Quirky, the “invention company” has just pivoted to focus on providing crowd-sourced ideas to big companies. But for the first six years of its operations, the Quirky business model was that of a classic consumer products manufacturer and brand itself. Its true cousins would be companies like Cuisinart, GE, or Rubbermaid. Yet, because of its much publicized community inventor input, Quirky was seen as a very disruptive product development platform. The unfortunate reality is that ideation is less than 5% of the effort in building a product line. Calling Quirky an invention company required believing that 95% of the actual Quirky business– the long haul of bringing products to market and building a brand– was apparently just happening magically.
Their PR fueled that myth heavily, as seen in this video.
In the public-facing Quirky story, doing the R & D for hundreds of new products, solving supply chain and logistics for each of them, funding massive inventory, conducting consumer and trade marketing, and servicing major retail chains with their draconian financial and operational requirements was somehow…a piece of cake. Even worse, the “community invention” front end that Quirky bolted on was ineffective–yielding mostly unviable products. Just as mind-boggling, the royalty rates the company paid the community were 2-4X industry standards, saddling the company with an impossible cost structure.
How could this get so big and so bad? As with many such startups, venture capital played a critical role. Despite Quirky’s inherently difficult business model, VC’s were seduced into pouring over $175M into the company over many rounds, only to watch that money go down the proverbial drain. Perhaps Quirky is a case of flawed “pattern recognition” which often causes VC’s to fund a certain archetype of telegenic, disruptor founders. There are industries where a fresh-thinking founder can defy the laws of physics, but classic consumer products is not one of them.
The case of a challenged Quirky, as thoroughly reported by Ben Popper in The Verge (“How the Invention Factory at Quirky Almost Invented Itself Out of Business“) was entirely foreseeable.
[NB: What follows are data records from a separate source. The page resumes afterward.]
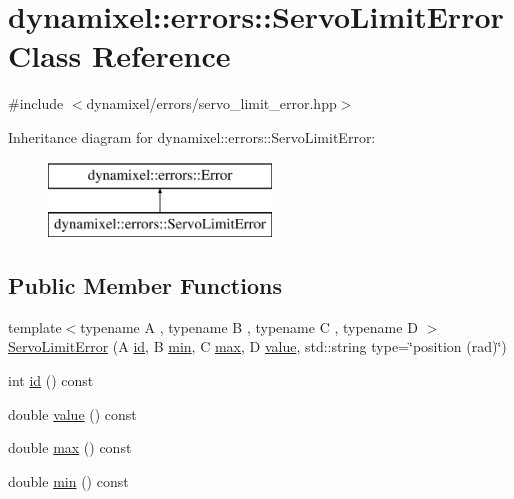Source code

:\hypertarget{classdynamixel_1_1errors_1_1_servo_limit_error}{}\section{dynamixel\+:\+:errors\+:\+:Servo\+Limit\+Error Class Reference}
\label{classdynamixel_1_1errors_1_1_servo_limit_error}


{\ttfamily \#include $<$dynamixel/errors/servo\+\_\+limit\+\_\+error.\+hpp$>$}

Inheritance diagram for dynamixel\+:\+:errors\+:\+:Servo\+Limit\+Error\+:\begin{figure}[H]
\begin{center}
\leavevmode
\includegraphics[height=2.000000cm]{classdynamixel_1_1errors_1_1_servo_limit_error}
\end{center}
\end{figure}
\subsection*{Public Member Functions}
\begin{DoxyCompactItemize}
\item 
{\footnotesize template$<$typename A , typename B , typename C , typename D $>$ }\\\hyperlink{classdynamixel_1_1errors_1_1_servo_limit_error_a9842f08e63de3321b3e9831ecf015522}{Servo\+Limit\+Error} (A \hyperlink{classdynamixel_1_1errors_1_1_servo_limit_error_ad77b7c7a51f0d70a67d80b052695e480}{id}, B \hyperlink{classdynamixel_1_1errors_1_1_servo_limit_error_a7efb82a1b5d008dbf9951fa0008ab71d}{min}, C \hyperlink{classdynamixel_1_1errors_1_1_servo_limit_error_ab217bc704f4e0874e4f87d650da7f5ae}{max}, D \hyperlink{classdynamixel_1_1errors_1_1_servo_limit_error_a0fea6859f0d41a69b3c5d8b0b60e6f46}{value}, std\+::string type=\char`\"{}position (rad)\char`\"{})
\item 
int \hyperlink{classdynamixel_1_1errors_1_1_servo_limit_error_ad77b7c7a51f0d70a67d80b052695e480}{id} () const 
\item 
double \hyperlink{classdynamixel_1_1errors_1_1_servo_limit_error_a0fea6859f0d41a69b3c5d8b0b60e6f46}{value} () const 
\item 
double \hyperlink{classdynamixel_1_1errors_1_1_servo_limit_error_ab217bc704f4e0874e4f87d650da7f5ae}{max} () const 
\item 
double \hyperlink{classdynamixel_1_1errors_1_1_servo_limit_error_a7efb82a1b5d008dbf9951fa0008ab71d}{min} () const 
\end{DoxyCompactItemize}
That is, if Quirky’s investors had understood the hard road to building a consumer products brand. As Popper describes, Quirky has pivoted to adding on product consulting to large brands. I wish Quirky well–as harnessing a vibrant inventor community in an organized fashion could have meaningful impact in large enterprises.
As for the original business model, what Quirky was trying to do was as old as the hills. They, and their investors, just seemed to be the last to know it.
2 Responses to “Quirky’s troubles were sadly predictable”
Having lived in Silicon valley for over 30 years, worked in San Francisco during the Dot.Com era, I have seen more than my share of Quirky’s. Sadly, I have also seen many truly inspired startups go unfunded because they were in the wrong space at the wrong time, poor business plan, no exit strategy and more. Now semiretired in Panama and working on a couple of Internet businesses, plus doing a bit of consulting. Have just come across a great possible business, but an entirely clueless founder, thinking that he can get over $100 million dollars with a truly great idea, a few scribbled pieces of paper and no team.